Anti-Paulinism. Acts 21 seems to indicate that at least some in the Jerusalem church were suspicious of Paul’s theology and his understanding of the Law.  Of Hanger’s three points, this is the hardest to see in the biblical material, although his point is absolutely true for the less orthodox versions.  The Ebionites are the obvious example since they represent a complete rejection of Paul’s theology of the Law.  To this group, Paul was a heretic who completely rejected the Law.

But James 2:14-26 must be discussed as at least potentially “anti-Pauline.”  He is dealing with the issue of salvation by grace as opposed to a salvation by  works.  To what extent is James “anti-Paul”?  If James was written very early, it is possible that James had never read Paul’s theology (a copy of Galatians or Romans, for example) since Paul has not written anything yet! If so, James may be reacting to Pauline Theology as it has been reported to him, not as it actually was being taught.  On the other hand, there is no reason to think that more extreme applications of Paul’s theology did not appear early on.  There may very well have been Jews who rejected Law in favor of Paul’s doctrine of Grace and therefore are attacked by James.  (I am not against the idea that James is actually arguing against Paul, but that is for another posting.)

Christology. Hagner’s third point requires some sliding scale of Christology, usually described as “High Christology” (Phil 2:5-8 or Col 1:15-20) versus “Low Christology.” The difference between the Christology of Mark’s Gospel and John’s Gospel is striking. This is not to say that Mark thought less of Jesus, but rather that the later a work is, the more likely that there is a carefully, theologically nuanced view of Christ.   I think that this assumption has some problems, but it is true that the more Jewish a work is, the more likely you will find a struggle with the divinity of Christ.

Hebrews argues that Jesus is the Son of God and superior to the sacrifices of the Hebrew Bible, Moses, the angels, and a number of other Jewish ideas.  This in and of itself constitutes a very “high” Christology, although it is possible to still see this description as a bit less that Col 1:15-15 or Phil 2:5-11. The writer stops short of using language like “the very essence of God.”  In fact, one could argue that the “son of God” language in Hebrews is consistent with messianic language found in Psalm 2 and 110 and not really saying something about Jesus’ ontological being.

John’s Gospel has an extremely high Christology, perhaps the highest in the New Testament.  It is for this reason that John’s work is thought to be later and somewhat beyond the “parting of the ways.”  In my view, that is premature – in many ways John’s gospel is the most Jewish of the four! (And if we include the Apocalypse, we are on solid, Jewish apocalyptic ground).
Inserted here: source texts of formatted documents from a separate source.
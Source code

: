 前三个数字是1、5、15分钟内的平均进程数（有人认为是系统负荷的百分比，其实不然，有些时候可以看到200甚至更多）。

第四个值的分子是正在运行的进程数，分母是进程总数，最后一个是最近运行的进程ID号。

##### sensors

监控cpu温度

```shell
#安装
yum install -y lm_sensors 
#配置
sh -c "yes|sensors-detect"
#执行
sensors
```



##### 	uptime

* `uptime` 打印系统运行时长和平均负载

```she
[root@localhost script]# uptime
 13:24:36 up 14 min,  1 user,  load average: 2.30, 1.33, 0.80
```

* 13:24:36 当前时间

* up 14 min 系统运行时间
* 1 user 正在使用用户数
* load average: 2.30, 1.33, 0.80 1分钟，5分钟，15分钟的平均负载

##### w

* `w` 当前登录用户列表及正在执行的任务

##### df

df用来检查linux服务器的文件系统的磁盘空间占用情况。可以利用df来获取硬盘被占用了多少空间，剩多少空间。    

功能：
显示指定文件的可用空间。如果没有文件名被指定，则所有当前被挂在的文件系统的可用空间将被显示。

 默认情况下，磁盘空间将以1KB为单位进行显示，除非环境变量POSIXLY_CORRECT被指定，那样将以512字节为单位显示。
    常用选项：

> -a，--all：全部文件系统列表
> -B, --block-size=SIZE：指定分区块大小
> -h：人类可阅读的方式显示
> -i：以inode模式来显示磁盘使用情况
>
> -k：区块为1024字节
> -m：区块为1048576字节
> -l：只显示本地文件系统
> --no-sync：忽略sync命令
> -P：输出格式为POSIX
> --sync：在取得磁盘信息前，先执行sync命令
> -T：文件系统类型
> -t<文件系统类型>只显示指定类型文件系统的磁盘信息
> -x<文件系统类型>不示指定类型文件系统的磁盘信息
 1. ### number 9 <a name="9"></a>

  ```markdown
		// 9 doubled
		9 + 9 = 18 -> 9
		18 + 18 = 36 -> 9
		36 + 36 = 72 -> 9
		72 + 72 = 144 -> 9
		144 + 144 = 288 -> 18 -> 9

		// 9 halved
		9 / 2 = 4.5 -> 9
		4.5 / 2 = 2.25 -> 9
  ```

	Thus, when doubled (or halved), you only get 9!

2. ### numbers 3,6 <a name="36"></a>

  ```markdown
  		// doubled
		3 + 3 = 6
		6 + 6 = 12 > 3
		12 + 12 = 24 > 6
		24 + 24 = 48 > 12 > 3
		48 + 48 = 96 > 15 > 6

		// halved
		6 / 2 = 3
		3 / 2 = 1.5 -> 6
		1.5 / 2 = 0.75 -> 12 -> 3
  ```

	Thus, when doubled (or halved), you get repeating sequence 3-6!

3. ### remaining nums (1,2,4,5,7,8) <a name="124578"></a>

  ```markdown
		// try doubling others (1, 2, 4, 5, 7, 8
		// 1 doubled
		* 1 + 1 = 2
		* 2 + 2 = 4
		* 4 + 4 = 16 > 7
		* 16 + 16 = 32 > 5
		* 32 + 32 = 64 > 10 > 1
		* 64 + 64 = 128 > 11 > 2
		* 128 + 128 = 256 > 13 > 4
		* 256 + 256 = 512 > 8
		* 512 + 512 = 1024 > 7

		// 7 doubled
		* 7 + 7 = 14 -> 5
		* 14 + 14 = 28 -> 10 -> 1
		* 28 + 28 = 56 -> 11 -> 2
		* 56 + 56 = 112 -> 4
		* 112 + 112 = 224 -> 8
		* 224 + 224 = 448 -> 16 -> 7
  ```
On the more radical fringe, the Ebionites seem to have struggled with the idea of Jesus as God since the shema clearly states that there is only one God. They therefore  have to reject the full deity of Jesus.

In the end, Hagner’s three theological categories are helpful and certainly describe the Jewish Christianity found among the Ebionites.   But it may not be as descriptive of the biblical Jewish Christian literature.

Who Was James?

When I was in Seminary I took a class in Eccelsiology and at some point in the class I shared my thought that James was the “leader of the Jerusalem Church.”  The professor looked at me rather strangely and dismissed my comment with “well, you have James all figured out, don’t you.”  MA students are apparently not allowed to have those sorts radical of opinions, they are reserved only for PhD students.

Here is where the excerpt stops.